#### [ASSIGNED TASK]
Type out the lines below exactly, from the first through the line holding "have registered your", and include no pictures.

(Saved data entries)
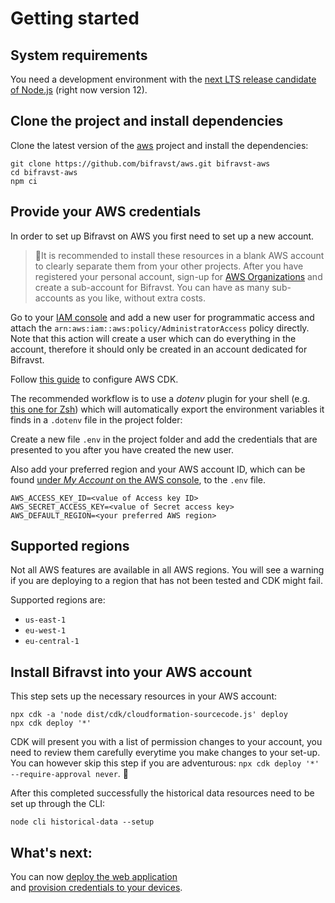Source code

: # Getting started

## System requirements

You need a development environment with the
[next LTS release candidate of Node.js](https://nodejs.org/en/about/releases/)
(right now version 12).

## Clone the project and install dependencies

Clone the latest version of the [aws](https://github.com/bifravst/aws) project
and install the dependencies:

    git clone https://github.com/bifravst/aws.git bifravst-aws
    cd bifravst-aws
    npm ci

## Provide your AWS credentials

In order to set up Bifravst on AWS you first need to set up a new account.

> 🚨It is recommended to install these resources in a blank AWS account to
> clearly separate them from your other projects. After you have registered your
> personal account, sign-up for
> [AWS Organizations](https://aws.amazon.com/organizations/) and create a
> sub-account for Bifravst. You can have as many sub-accounts as you like,
> without extra costs.

Go to your
[IAM console](https://console.aws.amazon.com/iam/home?region=us-east-1#/home)
and add a new user for programmatic access and attach the
`arn:aws:iam::aws:policy/AdministratorAccess` policy directly. Note that this
action will create a user which can do everything in the account, therefore it
should only be created in an account dedicated for Bifravst.

Follow
[this guide](https://docs.aws.amazon.com/cdk/latest/guide/getting_started.html)
to configure AWS CDK.

The recommended workflow is to use a _dotenv_ plugin for your shell (e.g.
[this one for Zsh](https://github.com/robbyrussell/oh-my-zsh/tree/master/plugins/dotenv))
which will automatically export the environment variables it finds in a
`.dotenv` file in the project folder:

Create a new file `.env` in the project folder and add the credentials that are
presented to you after you have created the new user.

Also add your preferred region and your AWS account ID, which can be found
[under _My Account_ on the AWS console](https://console.aws.amazon.com/billing/home?#/account),
to the `.env` file.

```
AWS_ACCESS_KEY_ID=<value of Access key ID>
AWS_SECRET_ACCESS_KEY=<value of Secret access key>
AWS_DEFAULT_REGION=<your preferred AWS region>
```

## Supported regions

Not all AWS features are available in all AWS regions. You will see a warning if
you are deploying to a region that has not been tested and CDK might fail.

Supported regions are:

- `us-east-1`
- `eu-west-1`
- `eu-central-1`

## Install Bifravst into your AWS account

This step sets up the necessary resources in your AWS account:

    npx cdk -a 'node dist/cdk/cloudformation-sourcecode.js' deploy
    npx cdk deploy '*'

CDK will present you with a list of permission changes to your account, you need
to review them carefully everytime you make changes to your set-up. You can
however skip this step if you are adventurous:
`npx cdk deploy '*' --require-approval never`. 🤞

After this completed successfully the historical data resources need to be set
up through the CLI:

    node cli historical-data --setup

## What's next:

You can now [deploy the web application](../app/AWS.md)  
and [provision credentials to your devices](./DeviceCredentials.md).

#### [YOUR RESPONSE]
Source code

: # Getting started

## System requirements

You need a development environment with the
[next LTS release candidate of Node.js](https://nodejs.org/en/about/releases/)
(right now version 12).

## Clone the project and install dependencies

Clone the latest version of the [aws](https://github.com/bifravst/aws) project
and install the dependencies:

    git clone https://github.com/bifravst/aws.git bifravst-aws
    cd bifravst-aws
    npm ci

## Provide your AWS credentials

In order to set up Bifravst on AWS you first need to set up a new account.

> 🚨It is recommended to install these resources in a blank AWS account to
> clearly separate them from your other projects. After you have registered your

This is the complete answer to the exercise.